Jon Tanwanteng: Got it. Last for me just the working capital improvements as supply improves. How much excess are you carrying right now? What kind of cash can you throw off, assuming you get to your optimized levels?
James Perry: Yes, it’s a great question, Jon. This is still James. It’s hard to put a specific number on it, because it’s going to vary week-to-week and month-to-month. Our teams do a really good job. When you look back, you use things like days on hand. And we know what those metrics look like. And they bump around a little bit. Part of that, like I said, is seasonality and just stocking down and up for the seasons. But we really have a forward look, and our businesses do a good job looking product-by-product, how much they think they need to hold, especially that product that comes from overseas. While shipping times have slowed down or have gotten shorter, I’m sorry, it still takes a while to get product. So you can’t produce a lot of this overnight.
So it’s a few million dollars. How much that is, is probably hard to identify and get real precise. We certainly have some goals and metrics. And as we go through our budget season, we’re going to work hard on what those goals need to be given a little easing of the supply chain constraints that we have. So I wouldn’t put a hard dollar number out there. But there’s still a few million dollars out there that we think we can turn into cash, kind of in a quarter-over-quarter basis. Again, this quarter, you start stocking back up. But when we think about days forward and days on hand, we have opportunity.

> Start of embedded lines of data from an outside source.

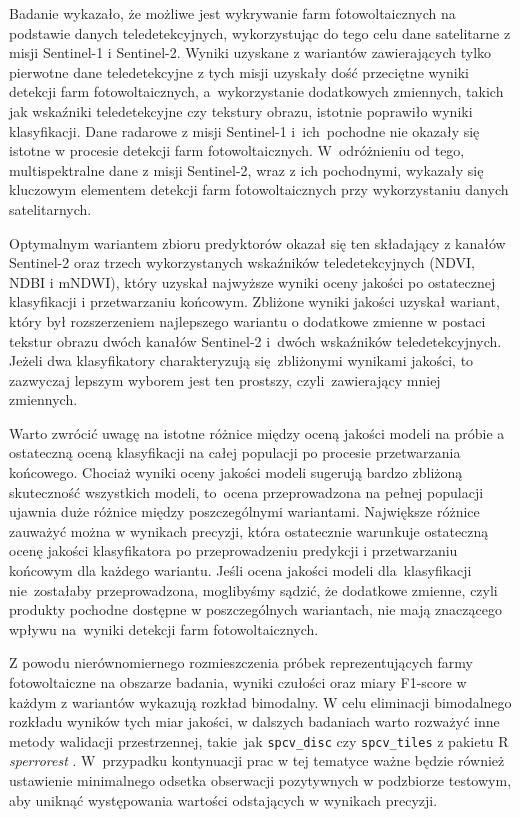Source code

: \documentclass{amuthesis}
\begin{document}
Badanie wykazało, że możliwe jest wykrywanie farm fotowoltaicznych na
podstawie danych teledetekcyjnych, wykorzystując do tego celu dane
satelitarne z misji Sentinel-1 i Sentinel-2. Wyniki uzyskane z wariantów
zawierających tylko pierwotne dane teledetekcyjne z tych misji uzyskały
dość przeciętne wyniki detekcji farm fotowoltaicznych, a~wykorzystanie
dodatkowych zmiennych, takich jak wskaźniki teledetekcyjne czy tekstury
obrazu, istotnie poprawiło wyniki klasyfikacji. Dane radarowe z misji
Sentinel-1 i~ich~pochodne nie okazały się istotne w procesie detekcji
farm fotowoltaicznych. W~odróżnieniu od tego, multispektralne dane z
misji Sentinel-2, wraz z ich pochodnymi, wykazały się kluczowym
elementem detekcji farm fotowoltaicznych przy wykorzystaniu danych
satelitarnych.

Optymalnym wariantem zbioru predyktorów okazał się ten składający z
kanałów Sentinel-2 oraz trzech wykorzystanych wskaźników
teledetekcyjnych (NDVI, NDBI i mNDWI), który uzyskał najwyższe wyniki
oceny jakości po ostatecznej klasyfikacji i przetwarzaniu końcowym.
Zbliżone wyniki jakości uzyskał wariant, który był rozszerzeniem
najlepszego wariantu o dodatkowe zmienne w postaci tekstur obrazu dwóch
kanałów Sentinel-2 i~dwóch wskaźników teledetekcyjnych. Jeżeli dwa
klasyfikatory charakteryzują się~zbliżonymi wynikami jakości, to
zazwyczaj lepszym wyborem jest ten prostszy, czyli~zawierający mniej
zmiennych.

Warto zwrócić uwagę na istotne różnice między oceną jakości modeli na
próbie a ostateczną oceną klasyfikacji na całej populacji po procesie
przetwarzania końcowego. Chociaż wyniki oceny jakości modeli sugerują
bardzo zbliżoną skuteczność wszystkich modeli, to~ocena przeprowadzona
na pełnej populacji ujawnia duże różnice między poszczególnymi
wariantami. Największe różnice zauważyć można w wynikach precyzji, która
ostatecznie warunkuje ostateczną ocenę jakości klasyfikatora po
przeprowadzeniu predykcji i przetwarzaniu końcowym dla każdego wariantu.
Jeśli ocena jakości modeli dla~klasyfikacji nie~zostałaby
przeprowadzona, moglibyśmy sądzić, że dodatkowe zmienne, czyli produkty
pochodne dostępne w poszczególnych wariantach, nie mają znaczącego
wpływu na~wyniki detekcji farm fotowoltaicznych.

Z powodu nierównomiernego rozmieszczenia próbek reprezentujących farmy
fotowoltaiczne na obszarze badania, wyniki czułości oraz miary F1-score
w każdym z wariantów wykazują rozkład bimodalny. W celu eliminacji
bimodalnego rozkładu wyników tych miar jakości, w dalszych badaniach
warto rozważyć inne metody walidacji przestrzennej, takie~jak
\texttt{spcv\_disc} czy \texttt{spcv\_tiles} z pakietu R
\emph{sperrorest} \autocite{R-sperrorest}. W~przypadku kontynuacji prac
w tej tematyce ważne będzie również ustawienie minimalnego odsetka
obserwacji pozytywnych w podzbiorze testowym, aby uniknąć występowania
wartości odstających w wynikach precyzji.
\end{document}
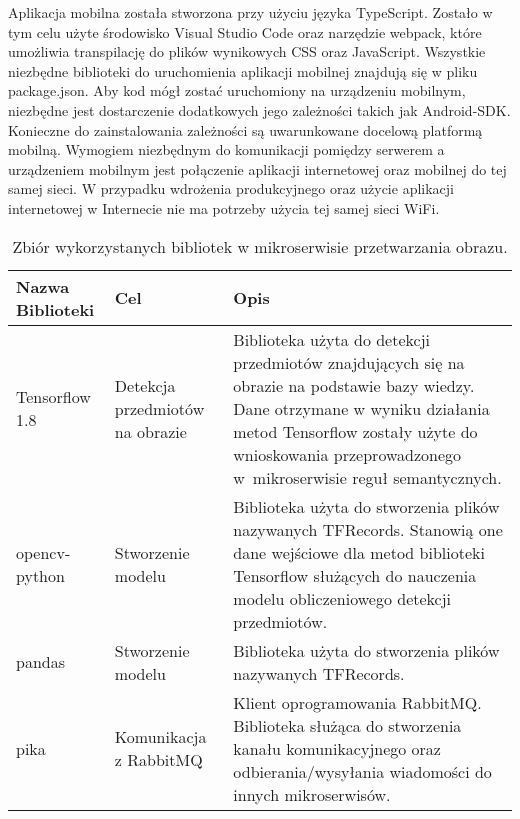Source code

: Aplikacja mobilna została stworzona przy użyciu języka TypeScript. Zostało w tym celu użyte środowisko Visual Studio Code oraz narzędzie webpack, które umożliwia transpilację do plików wynikowych CSS oraz JavaScript. Wszystkie niezbędne biblioteki do uruchomienia aplikacji mobilnej znajdują się w pliku package.json. Aby kod mógł zostać uruchomiony na urządzeniu mobilnym, niezbędne jest dostarczenie dodatkowych jego zależności takich jak Android-SDK. Konieczne do zainstalowania zależności są uwarunkowane docelową platformą mobilną. Wymogiem niezbędnym do komunikacji pomiędzy serwerem a urządzeniem mobilnym jest połączenie aplikacji internetowej oraz mobilnej do tej samej sieci. W przypadku wdrożenia produkcyjnego oraz użycie aplikacji internetowej w Internecie nie ma potrzeby użycia tej samej sieci WiFi.
\newpage


\begin{center}
	\begin{longtable}{ | p{3.1cm} | p{4cm} | p{6.5cm} |}
		\caption{Zbiór wykorzystanych bibliotek w mikroserwisie przetwarzania obrazu.}
		\label{librariesPython} \\
		\hline Nazwa \newline Biblioteki & Cel & Opis \\ \hline    
		
		\hline Tensorflow 1.8 &
		Detekcja przedmiotów na obrazie
		
		& Biblioteka użyta do detekcji przedmiotów znajdujących się na obrazie na podstawie bazy wiedzy. Dane otrzymane w wyniku działania metod Tensorflow zostały użyte do wnioskowania przeprowadzonego w~mikroserwisie reguł semantycznych.\\ \hline


	\hline opencv-python &
	Stworzenie modelu
	
	& Biblioteka użyta do stworzenia plików nazywanych TFRecords. Stanowią one dane wejściowe dla metod biblioteki Tensorflow służących do nauczenia modelu obliczeniowego detekcji przedmiotów.\\ \hline	
	
	\hline pandas &
	Stworzenie modelu
	
	& Biblioteka użyta do stworzenia plików nazywanych TFRecords.\\ \hline	
	
	\hline pika &
	Komunikacja z \newline RabbitMQ
	
	& Klient oprogramowania RabbitMQ. Biblioteka służąca do stworzenia kanału komunikacyjnego oraz odbierania/wysyłania wiadomości do innych mikroserwisów.\\ \hline	
	
	\end{longtable}
\end{center}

Jon Tanwanteng: Got it. Thanks, guys. I’ll let someone else ask a question.
James Perry: Thanks, Jon.
Operator: Our next question is from Julio Romero with Sidoti & Company. Please proceed.
Julio Romero: Hi. Thanks very much. Good morning. Maybe to start off, if you could just talk about on Contractor Solutions, just talk about what’s working well in this segment? I know you mentioned strong pricing gains and the inorganic growth as well. But just hoping for a little more detail on the strong segment profit, especially given that this is usually your seasonally weakest quarter for that segment?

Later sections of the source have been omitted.